Across New England are families who have lost loved ones to opioids. These 4 parents lost more than one child.
“What I’m learning, now that I’ve lost two, is no matter what the motivator that disease of addiction just always keeps tapping.”

It’s a community no one wants to join.
Yet the ranks of people who have lost a loved one to the opioid epidemic grow daily, as the crisis continues to claim an estimated 192 lives each day. And within that group there is another circle — those bound together in grief by the shared experience of multiple deaths in one family from the crisis. Of losing more than one child, more than one sibling, more than one friend to opioids.
It’s a striking phenomenon, but one that hasn’t yet garnered a tremendous amount of focused study by researchers, according to Dr. Miriam Komaromy, medical director of the Grayken Center for Addiction at Boston Medical Center.

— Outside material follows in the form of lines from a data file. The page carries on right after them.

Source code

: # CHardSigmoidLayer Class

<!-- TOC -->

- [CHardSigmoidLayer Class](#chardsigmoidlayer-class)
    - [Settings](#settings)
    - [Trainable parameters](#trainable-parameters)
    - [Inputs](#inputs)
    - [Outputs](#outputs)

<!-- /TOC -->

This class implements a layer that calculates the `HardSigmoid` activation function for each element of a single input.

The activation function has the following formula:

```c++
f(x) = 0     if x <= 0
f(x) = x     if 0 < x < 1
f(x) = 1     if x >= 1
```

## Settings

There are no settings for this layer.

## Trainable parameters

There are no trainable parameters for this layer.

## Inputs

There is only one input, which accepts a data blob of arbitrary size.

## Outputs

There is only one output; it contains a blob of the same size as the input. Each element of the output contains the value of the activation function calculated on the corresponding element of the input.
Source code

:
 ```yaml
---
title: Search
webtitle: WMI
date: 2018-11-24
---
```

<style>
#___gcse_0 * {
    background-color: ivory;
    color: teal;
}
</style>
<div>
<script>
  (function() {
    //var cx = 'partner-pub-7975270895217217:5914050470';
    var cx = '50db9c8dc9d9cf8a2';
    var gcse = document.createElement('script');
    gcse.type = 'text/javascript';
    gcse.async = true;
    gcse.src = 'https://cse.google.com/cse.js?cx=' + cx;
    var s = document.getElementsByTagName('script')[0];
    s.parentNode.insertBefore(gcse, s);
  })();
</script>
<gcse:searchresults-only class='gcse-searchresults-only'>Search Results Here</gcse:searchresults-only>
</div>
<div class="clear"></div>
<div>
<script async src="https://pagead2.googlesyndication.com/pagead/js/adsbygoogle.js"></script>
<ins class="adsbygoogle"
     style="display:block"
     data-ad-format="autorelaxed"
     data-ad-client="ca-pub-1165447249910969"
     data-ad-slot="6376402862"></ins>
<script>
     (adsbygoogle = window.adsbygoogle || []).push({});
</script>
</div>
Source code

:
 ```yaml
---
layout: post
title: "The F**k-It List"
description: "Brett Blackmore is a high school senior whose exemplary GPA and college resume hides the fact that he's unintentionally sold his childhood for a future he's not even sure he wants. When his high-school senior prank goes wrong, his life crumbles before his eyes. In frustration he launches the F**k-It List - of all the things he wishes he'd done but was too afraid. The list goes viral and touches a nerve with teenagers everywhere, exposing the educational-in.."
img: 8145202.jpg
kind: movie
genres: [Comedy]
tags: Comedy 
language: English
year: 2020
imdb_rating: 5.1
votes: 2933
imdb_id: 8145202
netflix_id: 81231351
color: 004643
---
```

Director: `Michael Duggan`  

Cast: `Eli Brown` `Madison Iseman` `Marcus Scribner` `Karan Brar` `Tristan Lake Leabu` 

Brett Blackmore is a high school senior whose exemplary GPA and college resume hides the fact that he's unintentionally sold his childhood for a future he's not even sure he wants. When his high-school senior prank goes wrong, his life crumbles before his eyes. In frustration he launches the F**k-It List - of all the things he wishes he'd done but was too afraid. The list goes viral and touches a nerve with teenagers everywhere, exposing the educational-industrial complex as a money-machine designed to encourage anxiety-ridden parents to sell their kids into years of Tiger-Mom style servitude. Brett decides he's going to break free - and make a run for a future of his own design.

When it comes to substance use disorder, there are clear genetic factors at play, she said. Add to that the potential of shared childhood trauma or environmental influences, like the presence of drugs in the home from a friend or relative, and family members could have other common influences for substance use issues. Living with a sibling or family member who is struggling with addiction also poses its own trauma, she said.

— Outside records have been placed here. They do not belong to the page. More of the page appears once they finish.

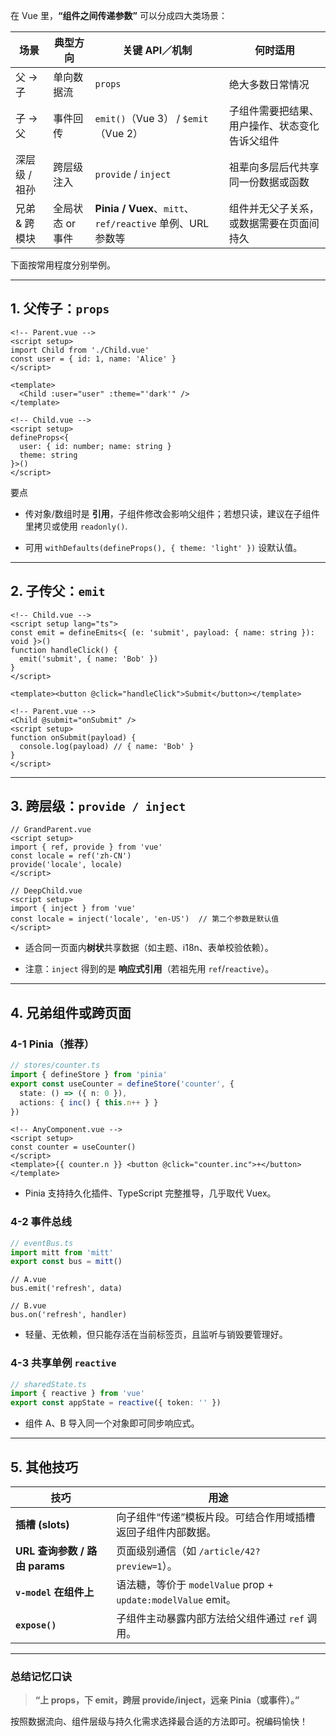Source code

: 在 Vue 里，**“组件之间传递参数”** 可以分成四大类场景：

|场景|典型方向|关键 API／机制|何时适用|
|---|---|---|---|
|父 → 子|单向数据流|`props`|绝大多数日常情况|
|子 → 父|事件回传|`emit()`（Vue 3） / `$emit`（Vue 2）|子组件需要把结果、用户操作、状态变化告诉父组件|
|深层级 / 祖孙|跨层级注入|`provide` / `inject`|祖辈向多层后代共享同一份数据或函数|
|兄弟 & 跨模块|全局状态 or 事件|**Pinia / Vuex**、`mitt`、`ref/reactive` 单例、URL 参数等|组件并无父子关系，或数据需要在页面间持久|

下面按常用程度分别举例。

---

## 1. 父传子：`props`

```vue
<!-- Parent.vue -->
<script setup>
import Child from './Child.vue'
const user = { id: 1, name: 'Alice' }
</script>

<template>
  <Child :user="user" :theme="'dark'" />
</template>
```

```vue
<!-- Child.vue -->
<script setup>
defineProps<{
  user: { id: number; name: string }
  theme: string
}>()
</script>
```

要点

- 传对象/数组时是 **引用**，子组件修改会影响父组件；若想只读，建议在子组件里拷贝或使用 `readonly()`.
    
- 可用 `withDefaults(defineProps(), { theme: 'light' })` 设默认值。
    

---

## 2. 子传父：`emit`

```vue
<!-- Child.vue -->
<script setup lang="ts">
const emit = defineEmits<{ (e: 'submit', payload: { name: string }): void }>()
function handleClick() {
  emit('submit', { name: 'Bob' })
}
</script>

<template><button @click="handleClick">Submit</button></template>
```

```vue
<!-- Parent.vue -->
<Child @submit="onSubmit" />
<script setup>
function onSubmit(payload) {
  console.log(payload) // { name: 'Bob' }
}
</script>
```

---

## 3. 跨层级：`provide / inject`

```vue
// GrandParent.vue
<script setup>
import { ref, provide } from 'vue'
const locale = ref('zh-CN')
provide('locale', locale)
</script>
```

```vue
// DeepChild.vue
<script setup>
import { inject } from 'vue'
const locale = inject('locale', 'en-US')  // 第二个参数是默认值
</script>
```

- 适合同一页面内**树状**共享数据（如主题、i18n、表单校验依赖）。
    
- 注意：`inject` 得到的是 **响应式引用**（若祖先用 `ref`/`reactive`）。
    

---

## 4. 兄弟组件或跨页面

### 4-1 Pinia（推荐）

```ts
// stores/counter.ts
import { defineStore } from 'pinia'
export const useCounter = defineStore('counter', {
  state: () => ({ n: 0 }),
  actions: { inc() { this.n++ } }
})
```

```vue
<!-- AnyComponent.vue -->
<script setup>
const counter = useCounter()
</script>
<template>{{ counter.n }} <button @click="counter.inc">+</button></template>
```

- Pinia 支持持久化插件、TypeScript 完整推导，几乎取代 Vuex。
    

### 4-2 事件总线

```ts
// eventBus.ts
import mitt from 'mitt'
export const bus = mitt()
```

```vue
// A.vue
bus.emit('refresh', data)
```

```vue
// B.vue
bus.on('refresh', handler)
```

- 轻量、无依赖，但只能存活在当前标签页，且监听与销毁要管理好。
    

### 4-3 共享单例 `reactive`

```ts
// sharedState.ts
import { reactive } from 'vue'
export const appState = reactive({ token: '' })
```

- 组件 A、B 导入同一个对象即可同步响应式。
    

---

## 5. 其他技巧

|技巧|用途|
|---|---|
|**插槽 (slots)**|向子组件“传递”模板片段。可结合作用域插槽返回子组件内部数据。|
|**URL 查询参数 / 路由 params**|页面级别通信（如 `/article/42?preview=1`）。|
|**`v-model` 在组件上**|语法糖，等价于 `modelValue` prop + `update:modelValue` emit。|
|**`expose()`**|子组件主动暴露内部方法给父组件通过 `ref` 调用。|

---

### 总结记忆口诀

> **“上 props，下 emit，跨层 provide/inject，远亲 Pinia（或事件）。”**

按照数据流向、组件层级与持久化需求选择最合适的方法即可。祝编码愉快！
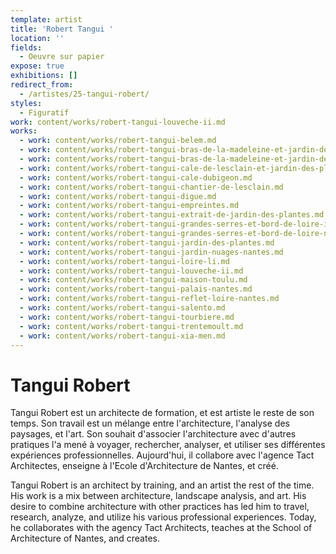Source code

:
 ```yaml
---
template: artist
title: 'Robert Tangui '
location: ''
fields:
  - Oeuvre sur papier
expose: true
exhibitions: []
redirect_from:
  - /artistes/25-tangui-robert/
styles:
  - Figuratif
work: content/works/robert-tangui-louveche-ii.md
works:
  - work: content/works/robert-tangui-belem.md
  - work: content/works/robert-tangui-bras-de-la-madeleine-et-jardin-des-plantes-nantes.md
  - work: content/works/robert-tangui-bras-de-la-madeleine-et-jardin-des-plantes.md
  - work: content/works/robert-tangui-cale-de-lesclain-et-jardin-des-plantes.md
  - work: content/works/robert-tangui-cale-dubigeon.md
  - work: content/works/robert-tangui-chantier-de-lesclain.md
  - work: content/works/robert-tangui-digue.md
  - work: content/works/robert-tangui-empreintes.md
  - work: content/works/robert-tangui-extrait-de-jardin-des-plantes.md
  - work: content/works/robert-tangui-grandes-serres-et-bord-de-loire-ii.md
  - work: content/works/robert-tangui-grandes-serres-et-bord-de-loire-nantes.md
  - work: content/works/robert-tangui-jardin-des-plantes.md
  - work: content/works/robert-tangui-jardin-nuages-nantes.md
  - work: content/works/robert-tangui-loire-li.md
  - work: content/works/robert-tangui-louveche-ii.md
  - work: content/works/robert-tangui-maison-toulu.md
  - work: content/works/robert-tangui-palais-nantes.md
  - work: content/works/robert-tangui-reflet-loire-nantes.md
  - work: content/works/robert-tangui-salento.md
  - work: content/works/robert-tangui-tourbiere.md
  - work: content/works/robert-tangui-trentemoult.md
  - work: content/works/robert-tangui-xia-men.md
---
```

# Tangui Robert

Tangui Robert est un architecte de formation, et est artiste le reste de son temps. Son travail est un mélange entre l'architecture, l'analyse des paysages, et l'art. Son souhait d'associer l'architecture avec d'autres pratiques l'a mené à voyager, rechercher, analyser, et utiliser ses différentes expériences professionnelles. Aujourd'hui, il collabore avec l'agence Tact Architectes, enseigne à l'Ecole d'Architecture de Nantes, et créé. 

Tangui Robert is an architect by training, and an artist the rest of the time. His work is a mix between architecture, landscape analysis, and art. His desire to combine architecture with other practices has led him to travel, research, analyze, and utilize his various professional experiences. Today, he collaborates with the agency Tact Architects, teaches at the School of Architecture of Nantes, and creates.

“There are so many factors that probably contribute to it,” she told Boston.com, speaking on the loss of multiple siblings or children. “Shared genetics, shared environments, the second sibling having access to drugs through the first sibling and being exposed to the availability of drugs. So it’s not surprising that it occurs, but fate is so cruel. It’s hard to imagine being a parent and having to live with that.”
Komaromy said addiction experts are learning more and more the importance of addressing the needs of the whole family when one member is experiencing a substance use disorder. Situations where more than one family member dies or is struggling with addiction issues underlines that importance, she said.
“The likelihood of depression and traumatic reactions in the other family members, in losing more than one offspring — [there] might be an extremely high likelihood of a series of negative consequences for other family members,” she said. “So the whole family is kind of at risk then of some detrimental outcomes.”
While it isn’t clear how many people are experiencing the phenomenon, Komaromy said more situations might come to light if the stigma around addiction is successfully decreased and people feel more comfortable speaking about what happened in their families.
“It would make sense that we’d see more of it over time unfortunately,” she said.
Below, four local parents share the stories of the children they lost to the epidemic.
Vincent and Domenic Rosa (1983-2003 & 1981-2004)

From left: Domenic and Vincent Rosa.
Charles Rosa doesn’t remember why he was home that day and not at work.
But the father of six will never forget the words he exchanged with his sons, Domenic and Vincent, on that day in the mid-90s when he learned they were starting to experiment with drugs and alcohol. They were about 13 or 14 at the time, he said, and he overheard Vincent getting sick in the bathroom.
When asked, Dominic told his father they had been down at the bus stop, drinking alcohol and “smoking something,” Rosa recalled.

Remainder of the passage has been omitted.